私は、意を決して、彼の勤める、レストランに行くことにした。
彼らに、迎えに来てもらおうと思った。
ところが、レストランに行くと、今日は、いつものボーイさんたちは、休みだというのである。

あららら
再度、部屋に戻り、ニッツを起こしてみたが、目は、開くが、起きる気配が無い。
また、携帯が鳴った。
また、私は、ニッツを起こした。

やっと、電話を取ってくれたが、受話器をきちんと、持てないのだ。

と、ニッツが、ぅえーと、声を上げて、トイレに、駆け込んだ。
そして、やや暫く、吐いていた。

私は、トイレットペーパーを持って、その横に立ち、ニッツに、少し千切って、渡す。
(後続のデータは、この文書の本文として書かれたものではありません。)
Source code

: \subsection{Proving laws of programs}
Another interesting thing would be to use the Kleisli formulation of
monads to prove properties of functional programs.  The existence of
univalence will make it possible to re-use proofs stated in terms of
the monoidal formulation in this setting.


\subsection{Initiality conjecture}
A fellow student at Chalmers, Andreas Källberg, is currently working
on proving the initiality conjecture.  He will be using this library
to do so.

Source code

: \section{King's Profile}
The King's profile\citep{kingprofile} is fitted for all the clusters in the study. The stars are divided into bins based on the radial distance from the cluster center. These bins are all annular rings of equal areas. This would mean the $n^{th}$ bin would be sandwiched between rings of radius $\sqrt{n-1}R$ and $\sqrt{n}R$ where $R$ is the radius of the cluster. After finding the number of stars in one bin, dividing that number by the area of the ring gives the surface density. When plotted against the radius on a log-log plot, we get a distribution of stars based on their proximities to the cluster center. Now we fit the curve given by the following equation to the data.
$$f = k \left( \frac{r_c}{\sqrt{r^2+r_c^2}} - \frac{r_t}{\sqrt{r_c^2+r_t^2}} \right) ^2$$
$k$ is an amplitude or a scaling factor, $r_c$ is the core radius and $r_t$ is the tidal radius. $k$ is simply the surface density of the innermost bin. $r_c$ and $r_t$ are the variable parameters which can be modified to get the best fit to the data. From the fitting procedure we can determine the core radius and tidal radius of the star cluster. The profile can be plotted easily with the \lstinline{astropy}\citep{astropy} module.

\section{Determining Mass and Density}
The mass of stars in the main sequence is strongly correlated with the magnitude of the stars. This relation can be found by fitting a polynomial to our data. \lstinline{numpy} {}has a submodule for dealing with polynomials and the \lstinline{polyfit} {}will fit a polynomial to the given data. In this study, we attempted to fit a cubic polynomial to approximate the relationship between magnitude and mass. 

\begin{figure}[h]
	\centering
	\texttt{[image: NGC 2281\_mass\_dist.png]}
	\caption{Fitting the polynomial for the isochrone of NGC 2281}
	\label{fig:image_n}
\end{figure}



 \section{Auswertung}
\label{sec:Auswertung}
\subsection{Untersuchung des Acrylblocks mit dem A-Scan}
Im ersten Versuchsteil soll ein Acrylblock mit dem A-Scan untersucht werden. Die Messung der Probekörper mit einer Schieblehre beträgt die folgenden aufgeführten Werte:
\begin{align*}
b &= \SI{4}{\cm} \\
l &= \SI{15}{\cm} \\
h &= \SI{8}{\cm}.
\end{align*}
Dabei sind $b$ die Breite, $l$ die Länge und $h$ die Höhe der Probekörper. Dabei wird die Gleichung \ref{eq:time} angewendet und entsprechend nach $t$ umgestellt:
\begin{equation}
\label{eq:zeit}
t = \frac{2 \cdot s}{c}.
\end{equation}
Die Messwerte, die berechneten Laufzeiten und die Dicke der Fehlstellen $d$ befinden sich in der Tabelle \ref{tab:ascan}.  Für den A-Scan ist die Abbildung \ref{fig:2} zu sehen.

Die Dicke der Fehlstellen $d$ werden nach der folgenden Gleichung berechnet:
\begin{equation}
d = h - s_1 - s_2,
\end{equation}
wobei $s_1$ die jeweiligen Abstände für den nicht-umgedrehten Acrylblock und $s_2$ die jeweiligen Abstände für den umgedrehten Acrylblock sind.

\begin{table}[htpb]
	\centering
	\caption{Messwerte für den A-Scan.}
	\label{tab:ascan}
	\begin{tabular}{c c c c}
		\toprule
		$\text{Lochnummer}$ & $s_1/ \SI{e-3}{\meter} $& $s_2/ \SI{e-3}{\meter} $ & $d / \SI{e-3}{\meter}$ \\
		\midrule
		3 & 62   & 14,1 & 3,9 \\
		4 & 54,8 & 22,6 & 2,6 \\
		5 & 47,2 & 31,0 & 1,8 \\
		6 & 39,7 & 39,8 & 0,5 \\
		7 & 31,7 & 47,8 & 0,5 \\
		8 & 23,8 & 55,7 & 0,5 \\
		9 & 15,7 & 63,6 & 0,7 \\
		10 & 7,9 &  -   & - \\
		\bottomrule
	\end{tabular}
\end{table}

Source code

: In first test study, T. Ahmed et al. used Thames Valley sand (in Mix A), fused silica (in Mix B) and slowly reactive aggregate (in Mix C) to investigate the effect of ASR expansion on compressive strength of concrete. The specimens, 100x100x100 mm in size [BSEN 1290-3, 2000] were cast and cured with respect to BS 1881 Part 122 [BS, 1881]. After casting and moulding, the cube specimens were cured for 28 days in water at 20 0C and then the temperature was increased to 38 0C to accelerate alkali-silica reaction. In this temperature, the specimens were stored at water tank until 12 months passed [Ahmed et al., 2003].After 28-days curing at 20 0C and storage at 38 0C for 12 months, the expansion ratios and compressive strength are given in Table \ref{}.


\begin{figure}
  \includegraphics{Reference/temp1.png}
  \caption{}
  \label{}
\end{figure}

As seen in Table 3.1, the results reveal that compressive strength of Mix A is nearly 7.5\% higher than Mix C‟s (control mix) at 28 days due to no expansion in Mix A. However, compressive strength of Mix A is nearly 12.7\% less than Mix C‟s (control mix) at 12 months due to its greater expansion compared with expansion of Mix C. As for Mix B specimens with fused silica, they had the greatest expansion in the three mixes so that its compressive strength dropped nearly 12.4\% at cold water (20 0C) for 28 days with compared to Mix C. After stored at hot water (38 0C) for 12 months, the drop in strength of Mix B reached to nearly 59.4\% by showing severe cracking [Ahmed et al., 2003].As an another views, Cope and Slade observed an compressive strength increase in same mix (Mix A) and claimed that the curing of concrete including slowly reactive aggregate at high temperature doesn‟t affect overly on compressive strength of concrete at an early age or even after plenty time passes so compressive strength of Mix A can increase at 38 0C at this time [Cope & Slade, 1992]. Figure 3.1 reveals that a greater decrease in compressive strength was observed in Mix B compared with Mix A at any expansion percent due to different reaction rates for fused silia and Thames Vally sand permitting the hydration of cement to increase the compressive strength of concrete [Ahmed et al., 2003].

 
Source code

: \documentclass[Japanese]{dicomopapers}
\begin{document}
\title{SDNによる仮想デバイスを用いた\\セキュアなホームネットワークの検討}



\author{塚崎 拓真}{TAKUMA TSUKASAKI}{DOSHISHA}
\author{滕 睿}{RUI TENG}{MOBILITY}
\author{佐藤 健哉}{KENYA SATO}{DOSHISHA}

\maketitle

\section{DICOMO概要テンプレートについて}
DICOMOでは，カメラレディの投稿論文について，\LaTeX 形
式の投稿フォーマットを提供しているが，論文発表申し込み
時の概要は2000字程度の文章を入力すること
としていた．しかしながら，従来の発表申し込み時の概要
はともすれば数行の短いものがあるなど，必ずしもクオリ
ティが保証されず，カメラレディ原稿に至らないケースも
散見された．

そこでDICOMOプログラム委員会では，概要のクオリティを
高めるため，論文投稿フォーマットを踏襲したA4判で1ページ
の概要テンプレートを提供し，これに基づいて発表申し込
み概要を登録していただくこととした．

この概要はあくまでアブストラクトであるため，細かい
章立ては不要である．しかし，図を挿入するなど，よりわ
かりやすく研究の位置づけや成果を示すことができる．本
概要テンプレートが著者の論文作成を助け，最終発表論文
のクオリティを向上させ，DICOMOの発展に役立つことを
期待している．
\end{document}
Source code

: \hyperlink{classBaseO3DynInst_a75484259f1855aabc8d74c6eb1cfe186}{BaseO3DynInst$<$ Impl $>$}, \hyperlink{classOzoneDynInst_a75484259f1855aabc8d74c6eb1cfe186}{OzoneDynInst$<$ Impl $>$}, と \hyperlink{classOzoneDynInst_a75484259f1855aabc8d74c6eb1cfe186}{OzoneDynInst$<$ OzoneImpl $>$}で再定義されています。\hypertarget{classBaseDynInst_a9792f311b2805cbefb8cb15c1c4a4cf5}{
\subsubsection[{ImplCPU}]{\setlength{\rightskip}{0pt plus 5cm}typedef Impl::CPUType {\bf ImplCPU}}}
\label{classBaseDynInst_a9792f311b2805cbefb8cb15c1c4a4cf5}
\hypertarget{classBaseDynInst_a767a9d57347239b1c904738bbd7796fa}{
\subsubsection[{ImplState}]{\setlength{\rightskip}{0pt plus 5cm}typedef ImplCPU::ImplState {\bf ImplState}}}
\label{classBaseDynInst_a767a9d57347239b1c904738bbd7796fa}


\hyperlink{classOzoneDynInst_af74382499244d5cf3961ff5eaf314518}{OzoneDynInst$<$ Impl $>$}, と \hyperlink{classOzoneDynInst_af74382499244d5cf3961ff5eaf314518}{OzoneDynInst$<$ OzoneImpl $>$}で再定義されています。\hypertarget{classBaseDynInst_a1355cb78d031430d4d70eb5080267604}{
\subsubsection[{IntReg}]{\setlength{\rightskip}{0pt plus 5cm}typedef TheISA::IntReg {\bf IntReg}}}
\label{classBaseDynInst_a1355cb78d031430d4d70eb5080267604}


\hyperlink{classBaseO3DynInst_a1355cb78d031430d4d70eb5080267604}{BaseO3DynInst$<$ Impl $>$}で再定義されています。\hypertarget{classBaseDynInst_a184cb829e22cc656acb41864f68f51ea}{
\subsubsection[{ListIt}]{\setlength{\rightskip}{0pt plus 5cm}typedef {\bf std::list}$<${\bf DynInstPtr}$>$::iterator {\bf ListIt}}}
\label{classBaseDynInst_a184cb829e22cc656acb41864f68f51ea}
それで、口元を、拭く。そして、吐くの、繰り返しである。

ようやく、収まり、やっと、携帯で、話すことが出来た。
何やら、色々と、言われているようだった。

終わると、フラフラしながら、戻りますと言い、今度は、本当の別れである。

必ず、また来るから。
私は、あなたと、ベストフレンドだと、言うと、ニッツは、安心した顔をして、バイバイと、出て行った。

私も、どっと、疲れた。

その頃は、電気が戻っていたので、エアコンをつけて、ベッドに体を投げ出した。

長い一日だった。
そして、内容の濃い、一日だった。

ニッツは、一体、誰に、私を会わせたかったのか。
きっと、日本人で、お金を持っているから、頼みを聞いてもらえると、思ったのだろう。
彼らから、見れば、とてつもなく、お金持ちに見えるのである。
ニッツは、私がドルを出したとき、財布のドル紙幣を見ている。
何かの時に、と、思う気持ちで、少しばかり、多めにドルを持っているのである。
お金は、見せては駄目である。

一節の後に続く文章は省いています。